### Aim of the task:
Search term "lstlisting": please copy every line of the records below that contains it.

Stored data
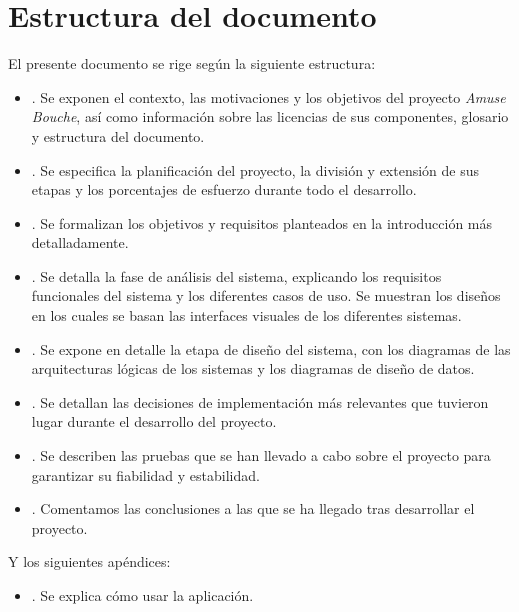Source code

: \section{Estructura del documento}
El presente documento se rige según la siguiente estructura:

\begin{itemize}
\item \textbf{}. Se exponen el contexto, las
  motivaciones y los objetivos del proyecto \textit{Amuse Bouche}, así como
  información sobre las licencias de sus componentes, glosario y estructura del
  documento.

\item \textbf{}. Se especifica la planificación del
  proyecto, la división y extensión de sus etapas y los porcentajes de esfuerzo
  durante todo el desarrollo.

\item \textbf{}. Se formalizan los objetivos y
  requisitos planteados en la introducción más detalladamente.

\item \textbf{}. Se detalla la fase de análisis del
  sistema, explicando los requisitos funcionales del sistema y los diferentes
  casos de uso. Se muestran los diseños en los cuales se basan las interfaces
  visuales de los diferentes sistemas.

\item \textbf{}. Se expone en detalle la etapa de diseño
  del sistema, con los diagramas de las arquitecturas lógicas de los sistemas y
  los diagramas de diseño de datos.

\item \textbf{}. Se detallan las decisiones de
  implementación más relevantes que tuvieron lugar durante el desarrollo del
  proyecto.

\item \textbf{}. Se describen las pruebas que se han
  llevado a cabo sobre el proyecto para garantizar su fiabilidad y estabilidad.

\item \textbf{}. Comentamos las conclusiones a las
  que se ha llegado tras desarrollar el proyecto.
\end{itemize}

Y los siguientes apéndices:
\begin{itemize}
\item \textbf{}. Se explica cómo usar la aplicación.
\end{itemize}
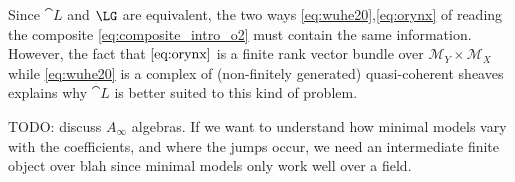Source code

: Since $\cat{L}$ and $\LG$ are equivalent, the two ways \eqref{eq:wuhe20},\eqref{eq:orynx} of reading the composite \eqref{eq:composite_intro_o2} must contain the same information. However, the fact that $\eqref{eq:orynx}$ is a finite rank vector bundle over $\mathscr{M}_Y \times \mathscr{M}_X$ while \eqref{eq:wuhe20} is a complex of (non-finitely generated) quasi-coherent sheaves explains why $\cat{L}$ is better suited to this kind of problem.


TODO: discuss $A_\infty$ algebras. If we want to understand how minimal models vary with the coefficients, and where the jumps occur, we need an intermediate finite object over blah since minimal models only work well over a field.
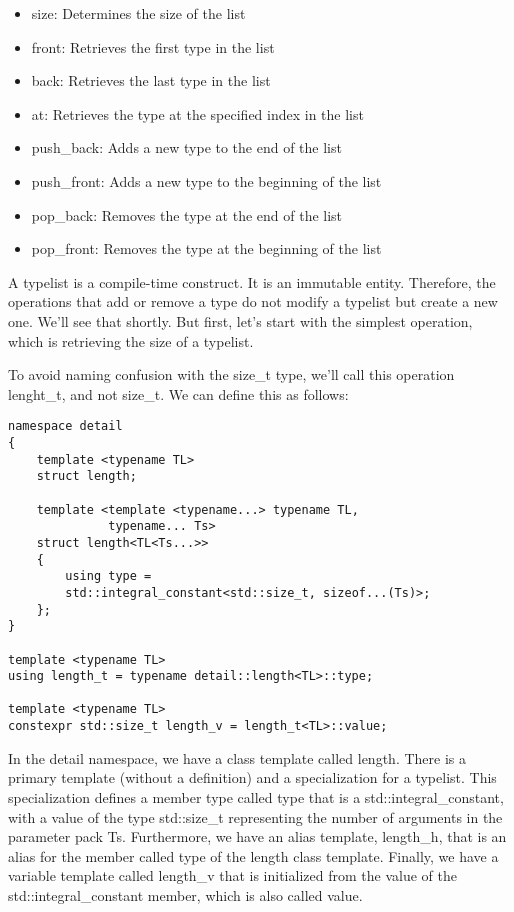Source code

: \begin{itemize}
\item
size: Determines the size of the list

\item
front: Retrieves the first type in the list

\item
back: Retrieves the last type in the list

\item
at: Retrieves the type at the specified index in the list

\item
push\_back: Adds a new type to the end of the list

\item
push\_front: Adds a new type to the beginning of the list

\item
pop\_back: Removes the type at the end of the list

\item
pop\_front: Removes the type at the beginning of the list
\end{itemize}

A typelist is a compile-time construct. It is an immutable entity. Therefore, the operations that add or remove a type do not modify a typelist but create a new one. We’ll see that shortly. But first, let’s start with the simplest operation, which is retrieving the size of a typelist.

To avoid naming confusion with the size\_t type, we’ll call this operation lenght\_t, and not size\_t. We can define this as follows:

\begin{lstlisting}[style=styleCXX]
namespace detail
{
	template <typename TL>
	struct length;
	
	template <template <typename...> typename TL,
			  typename... Ts>
	struct length<TL<Ts...>>
	{
		using type =
		std::integral_constant<std::size_t, sizeof...(Ts)>;
	};
}

template <typename TL>
using length_t = typename detail::length<TL>::type;

template <typename TL>
constexpr std::size_t length_v = length_t<TL>::value;
\end{lstlisting}

In the detail namespace, we have a class template called length. There is a primary template (without a definition) and a specialization for a typelist. This specialization defines a member type called type that is a std::integral\_constant, with a value of the type std::size\_t representing the number of arguments in the parameter pack Ts. Furthermore, we have an alias template, length\_h, that is an alias for the member called type of the length class template. Finally, we have a variable template called length\_v that is initialized from the value of the std::integral\_constant member, which is also called value.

### The answer:
\begin{lstlisting}[style=styleCXX]
\end{lstlisting}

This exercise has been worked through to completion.